**Work instructions:** Which lines of the entries hold the string "graph"? Copy each one.

Start of Exercise data

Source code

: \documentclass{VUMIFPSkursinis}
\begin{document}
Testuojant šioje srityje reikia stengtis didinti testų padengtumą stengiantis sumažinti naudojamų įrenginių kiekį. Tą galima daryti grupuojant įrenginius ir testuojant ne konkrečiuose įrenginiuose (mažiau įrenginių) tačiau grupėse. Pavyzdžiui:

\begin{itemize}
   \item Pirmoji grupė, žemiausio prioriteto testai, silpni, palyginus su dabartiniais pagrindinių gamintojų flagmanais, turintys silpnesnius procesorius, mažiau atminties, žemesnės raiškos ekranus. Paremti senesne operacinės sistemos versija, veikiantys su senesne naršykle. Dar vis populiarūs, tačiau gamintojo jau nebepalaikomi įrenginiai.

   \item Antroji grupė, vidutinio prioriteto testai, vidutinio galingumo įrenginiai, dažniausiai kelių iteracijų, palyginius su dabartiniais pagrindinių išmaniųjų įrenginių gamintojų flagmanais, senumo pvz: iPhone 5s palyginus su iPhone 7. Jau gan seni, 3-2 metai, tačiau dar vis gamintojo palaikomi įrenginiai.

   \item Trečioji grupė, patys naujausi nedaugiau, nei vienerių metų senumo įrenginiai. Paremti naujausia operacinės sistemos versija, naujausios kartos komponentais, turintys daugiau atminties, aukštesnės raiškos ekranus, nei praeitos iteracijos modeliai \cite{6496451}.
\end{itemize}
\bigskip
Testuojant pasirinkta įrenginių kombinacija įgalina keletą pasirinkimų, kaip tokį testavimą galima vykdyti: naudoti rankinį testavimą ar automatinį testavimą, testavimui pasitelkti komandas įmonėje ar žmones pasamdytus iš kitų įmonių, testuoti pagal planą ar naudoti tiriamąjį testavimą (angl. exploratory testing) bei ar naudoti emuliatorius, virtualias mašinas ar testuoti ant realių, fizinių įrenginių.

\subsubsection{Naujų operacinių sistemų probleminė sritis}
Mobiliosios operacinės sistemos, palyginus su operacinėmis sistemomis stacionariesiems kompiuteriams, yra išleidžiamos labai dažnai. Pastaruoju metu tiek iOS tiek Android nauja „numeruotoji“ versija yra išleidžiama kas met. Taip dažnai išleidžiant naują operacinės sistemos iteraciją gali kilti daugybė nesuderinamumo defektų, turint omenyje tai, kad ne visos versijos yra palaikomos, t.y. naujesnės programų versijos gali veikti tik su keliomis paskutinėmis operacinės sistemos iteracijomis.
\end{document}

End of Exercise data
Start of Exercise data

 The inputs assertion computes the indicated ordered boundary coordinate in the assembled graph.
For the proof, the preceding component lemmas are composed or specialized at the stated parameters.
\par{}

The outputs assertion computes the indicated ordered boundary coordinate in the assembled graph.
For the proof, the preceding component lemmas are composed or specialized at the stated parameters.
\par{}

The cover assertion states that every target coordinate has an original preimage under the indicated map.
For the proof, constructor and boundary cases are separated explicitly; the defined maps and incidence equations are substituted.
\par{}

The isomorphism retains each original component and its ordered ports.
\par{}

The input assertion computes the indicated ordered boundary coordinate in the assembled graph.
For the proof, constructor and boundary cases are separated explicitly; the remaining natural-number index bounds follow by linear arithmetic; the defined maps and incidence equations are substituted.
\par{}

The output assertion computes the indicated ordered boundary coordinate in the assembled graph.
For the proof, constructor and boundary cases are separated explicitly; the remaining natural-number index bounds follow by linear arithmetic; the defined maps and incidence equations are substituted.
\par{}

End of Exercise data

**Solved exercise:**
 The inputs assertion computes the indicated ordered boundary coordinate in the assembled graph.
The outputs assertion computes the indicated ordered boundary coordinate in the assembled graph.
The input assertion computes the indicated ordered boundary coordinate in the assembled graph.
The output assertion computes the indicated ordered boundary coordinate in the assembled graph.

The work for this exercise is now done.